To protect players from being available in the draft, they must be placed on the 40-man within four seasons. If that doesn’t happen, the players can be selected by a team with at least one open spot on their 40-man roster, and they must stay on that team’s 26-man active roster for the entire next season, otherwise they have to be offered back to their original team. If the original team doesn’t wish to reacquire the player, the new team will then have the option to demote that player to the minor leagues. For a full breakdown of how the Rule 5 Draft works, visit this link.
For the Mariners, they had five top-30 prospects (per MLB Pipeline ratings) eligible for the Rule 5 Draft heading into Friday’s deadline but only chose to protect four of them. The odd man out is third baseman Joe Rizzo, who is Seattle’s No. 21 prospect and a 2016 second-round pick. He is a career .267 hitter in the minors and has yet to play above High-A ball.
The other four players all were a bit of no-brainers for the Mariners to protect.
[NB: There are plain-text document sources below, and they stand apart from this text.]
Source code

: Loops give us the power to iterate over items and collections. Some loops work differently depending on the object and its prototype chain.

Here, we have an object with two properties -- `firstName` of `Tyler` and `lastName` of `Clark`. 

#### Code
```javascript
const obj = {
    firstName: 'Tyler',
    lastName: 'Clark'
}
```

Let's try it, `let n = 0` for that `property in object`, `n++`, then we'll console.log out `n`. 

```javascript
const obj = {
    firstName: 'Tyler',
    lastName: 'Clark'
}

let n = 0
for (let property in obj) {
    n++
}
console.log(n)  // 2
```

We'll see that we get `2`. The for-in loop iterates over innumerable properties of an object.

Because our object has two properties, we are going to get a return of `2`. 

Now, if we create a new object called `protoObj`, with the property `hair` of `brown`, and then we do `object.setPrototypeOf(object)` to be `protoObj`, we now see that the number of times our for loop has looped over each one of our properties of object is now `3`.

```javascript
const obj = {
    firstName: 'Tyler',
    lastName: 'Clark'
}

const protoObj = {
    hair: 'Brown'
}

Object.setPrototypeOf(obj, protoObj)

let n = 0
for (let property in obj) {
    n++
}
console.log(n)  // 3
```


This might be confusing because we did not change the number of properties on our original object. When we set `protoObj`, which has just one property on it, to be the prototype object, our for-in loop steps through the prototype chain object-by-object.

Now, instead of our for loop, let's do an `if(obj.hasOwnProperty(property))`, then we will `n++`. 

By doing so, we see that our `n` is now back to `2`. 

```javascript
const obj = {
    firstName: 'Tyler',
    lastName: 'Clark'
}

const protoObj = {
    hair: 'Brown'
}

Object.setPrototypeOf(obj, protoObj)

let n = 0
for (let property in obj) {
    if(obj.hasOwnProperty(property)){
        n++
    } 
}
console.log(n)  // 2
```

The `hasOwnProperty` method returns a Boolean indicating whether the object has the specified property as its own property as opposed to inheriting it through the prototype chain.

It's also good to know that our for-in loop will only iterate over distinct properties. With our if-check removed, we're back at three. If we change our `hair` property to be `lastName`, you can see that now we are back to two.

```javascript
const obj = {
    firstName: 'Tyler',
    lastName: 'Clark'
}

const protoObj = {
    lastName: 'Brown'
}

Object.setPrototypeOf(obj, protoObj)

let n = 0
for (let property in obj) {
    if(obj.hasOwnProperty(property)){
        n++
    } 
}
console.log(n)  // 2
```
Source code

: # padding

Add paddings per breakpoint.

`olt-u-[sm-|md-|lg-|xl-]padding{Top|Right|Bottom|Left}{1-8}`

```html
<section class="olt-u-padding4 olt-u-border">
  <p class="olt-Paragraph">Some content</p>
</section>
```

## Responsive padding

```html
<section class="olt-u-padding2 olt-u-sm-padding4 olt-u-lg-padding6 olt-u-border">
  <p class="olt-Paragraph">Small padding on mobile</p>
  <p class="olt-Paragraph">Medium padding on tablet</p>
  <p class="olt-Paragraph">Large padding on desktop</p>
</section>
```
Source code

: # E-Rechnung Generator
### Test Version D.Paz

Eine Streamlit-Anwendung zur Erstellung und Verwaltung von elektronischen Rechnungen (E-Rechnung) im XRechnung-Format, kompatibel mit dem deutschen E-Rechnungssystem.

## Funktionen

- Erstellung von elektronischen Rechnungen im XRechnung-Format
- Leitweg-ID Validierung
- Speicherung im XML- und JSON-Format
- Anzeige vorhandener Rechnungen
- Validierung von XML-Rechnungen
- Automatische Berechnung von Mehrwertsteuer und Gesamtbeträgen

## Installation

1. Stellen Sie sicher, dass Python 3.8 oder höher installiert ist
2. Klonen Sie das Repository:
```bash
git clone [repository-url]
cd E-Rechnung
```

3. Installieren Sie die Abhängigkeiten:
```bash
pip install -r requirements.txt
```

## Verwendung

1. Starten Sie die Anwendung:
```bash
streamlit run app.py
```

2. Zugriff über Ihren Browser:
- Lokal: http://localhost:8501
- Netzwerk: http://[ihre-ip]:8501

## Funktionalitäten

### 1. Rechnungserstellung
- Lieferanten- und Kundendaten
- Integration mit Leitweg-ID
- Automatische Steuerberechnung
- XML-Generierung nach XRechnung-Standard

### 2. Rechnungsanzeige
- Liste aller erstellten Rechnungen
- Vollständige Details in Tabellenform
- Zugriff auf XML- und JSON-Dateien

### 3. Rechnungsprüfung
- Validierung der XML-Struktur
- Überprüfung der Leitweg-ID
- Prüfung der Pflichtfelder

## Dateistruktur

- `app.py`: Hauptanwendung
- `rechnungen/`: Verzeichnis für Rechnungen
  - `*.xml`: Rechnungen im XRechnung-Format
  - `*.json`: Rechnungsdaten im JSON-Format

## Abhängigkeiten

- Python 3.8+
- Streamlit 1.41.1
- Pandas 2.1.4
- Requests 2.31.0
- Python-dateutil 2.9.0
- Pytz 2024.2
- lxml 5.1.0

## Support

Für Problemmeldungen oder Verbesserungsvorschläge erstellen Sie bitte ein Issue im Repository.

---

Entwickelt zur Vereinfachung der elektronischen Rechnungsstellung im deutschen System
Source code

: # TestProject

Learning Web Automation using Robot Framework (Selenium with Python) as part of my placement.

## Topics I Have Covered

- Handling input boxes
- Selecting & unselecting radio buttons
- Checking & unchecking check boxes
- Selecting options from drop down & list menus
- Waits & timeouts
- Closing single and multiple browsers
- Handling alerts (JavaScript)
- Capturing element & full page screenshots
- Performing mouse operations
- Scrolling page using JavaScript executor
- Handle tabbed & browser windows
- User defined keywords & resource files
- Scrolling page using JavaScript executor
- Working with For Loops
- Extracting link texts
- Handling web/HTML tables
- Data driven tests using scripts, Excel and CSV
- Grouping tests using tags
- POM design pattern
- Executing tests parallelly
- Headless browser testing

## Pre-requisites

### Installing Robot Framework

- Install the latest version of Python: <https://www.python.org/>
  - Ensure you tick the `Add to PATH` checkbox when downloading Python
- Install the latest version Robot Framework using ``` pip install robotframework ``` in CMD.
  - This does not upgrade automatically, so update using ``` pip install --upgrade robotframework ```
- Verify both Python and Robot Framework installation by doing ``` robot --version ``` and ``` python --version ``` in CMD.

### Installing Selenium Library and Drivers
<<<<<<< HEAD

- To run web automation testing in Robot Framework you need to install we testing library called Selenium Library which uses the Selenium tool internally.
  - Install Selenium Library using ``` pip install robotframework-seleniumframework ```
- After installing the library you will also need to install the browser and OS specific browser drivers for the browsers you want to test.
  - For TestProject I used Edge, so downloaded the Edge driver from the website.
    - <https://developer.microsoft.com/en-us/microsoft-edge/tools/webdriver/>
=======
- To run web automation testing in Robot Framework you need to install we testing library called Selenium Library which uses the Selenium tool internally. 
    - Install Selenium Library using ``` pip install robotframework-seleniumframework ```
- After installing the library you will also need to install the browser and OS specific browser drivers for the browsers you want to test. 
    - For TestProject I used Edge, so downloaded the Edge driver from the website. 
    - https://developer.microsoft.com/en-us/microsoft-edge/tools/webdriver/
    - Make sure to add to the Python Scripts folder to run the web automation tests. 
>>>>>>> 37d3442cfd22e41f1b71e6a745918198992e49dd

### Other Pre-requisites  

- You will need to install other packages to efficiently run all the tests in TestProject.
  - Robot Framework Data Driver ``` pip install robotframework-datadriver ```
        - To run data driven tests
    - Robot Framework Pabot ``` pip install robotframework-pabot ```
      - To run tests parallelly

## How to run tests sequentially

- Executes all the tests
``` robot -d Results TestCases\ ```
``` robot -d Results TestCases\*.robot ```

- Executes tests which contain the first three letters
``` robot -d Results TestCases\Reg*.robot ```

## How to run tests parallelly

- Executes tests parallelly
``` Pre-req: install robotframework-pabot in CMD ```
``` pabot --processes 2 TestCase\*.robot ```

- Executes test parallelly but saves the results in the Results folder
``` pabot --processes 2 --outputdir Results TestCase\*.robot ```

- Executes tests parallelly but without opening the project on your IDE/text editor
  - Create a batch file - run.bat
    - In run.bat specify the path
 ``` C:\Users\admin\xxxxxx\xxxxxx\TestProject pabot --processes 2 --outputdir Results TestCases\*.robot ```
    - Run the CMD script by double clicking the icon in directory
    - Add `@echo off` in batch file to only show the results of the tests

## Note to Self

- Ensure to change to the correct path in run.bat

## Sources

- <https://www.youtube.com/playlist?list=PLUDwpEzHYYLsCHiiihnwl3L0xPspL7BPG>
Trammell, a 23-year-old outfielder, was a first-round pick by the Cincinnati Reds in 2016 who was later traded to the San Diego Padres. The Padres then sent Trammell and three other young players to the Mariners at the 2020 trade deadline for catcher Austin Nola and relievers Dan Altavilla and Austin Adams.
Trammell is a highly-regarded prospect as No. 5 in the Mariners system and 51st overall in all of baseball per MLB Pipeline. He has drawn comparisons for former MLB outfielder Curtis Granderson for his size, speed and power potential. Trammell made it to Double-A in 2019 with both the Reds and Padres organizations. He possesses a career .270/.363/.406 slash line in the minors and has stolen 110 bases while hitting 24 home runs in 426 games.
Then is a 20-year-old right hander who signed with the Mariners as an international free agent in 2016 and is Seattle’s No. 14 prospect. He was traded to the Yankees in 2017, but Seattle got him back at the 2019 trade deadline. The stuff and velocity has steadily increased as Then has gotten older and bigger. He has a career 2.76 ERA and 1.00 WHIP in 159 2/3 innings in 35 outings (33 starts).
The two relievers the Mariners protected could soon find themselves in Seattle’s big league bullpen.
Delaplane, 25, was a 23rd-round pick in 2017 and has been solid as a reliever ever since. Now Seattle’s No. 20 prospect, he uses a mid-90s fastball and pairs it with a really nasty breaking slider. In his first full pro season in 2018, he led the Midwest League with a 15.9 strikeouts per nine innings and for his career, he has struck out 270 while walking 54 to go along with a 2.29 ERA and 1.07 WHIP in 161 1/3 innings. He made it to Double-A in 2019.
Mills, 25, was a third-round pick in 2017 and is the Mariners’ No. 23 prospect. He uses a three-quarters release with his fastball and slider and throws strikes, misses bats and gets a good amount of groundball outs. He made it to Double-A in 2019, and since becoming a a pro in 2017, he has struck out 154 while walking 39 with a 3.57 ERA and 1.09 WHIP in 126 career innings.
With the Mariners’ 40-man roster at 39, that means Seattle could again take someone in the Rule 5 Draft. Seattle did that last year, taking hard-throwing reliever Yohan Ramirez from the Houston Astros. Ramirez struggled with control at times, walking 20 and hitting four batters in 20 2/3 innings, but he was solid overall, striking out 26 while having a 2.61 ERA in 16 outings. He also picked up three saves. His control improved, as he walked six in September compared to 11 in August and three in two July outings.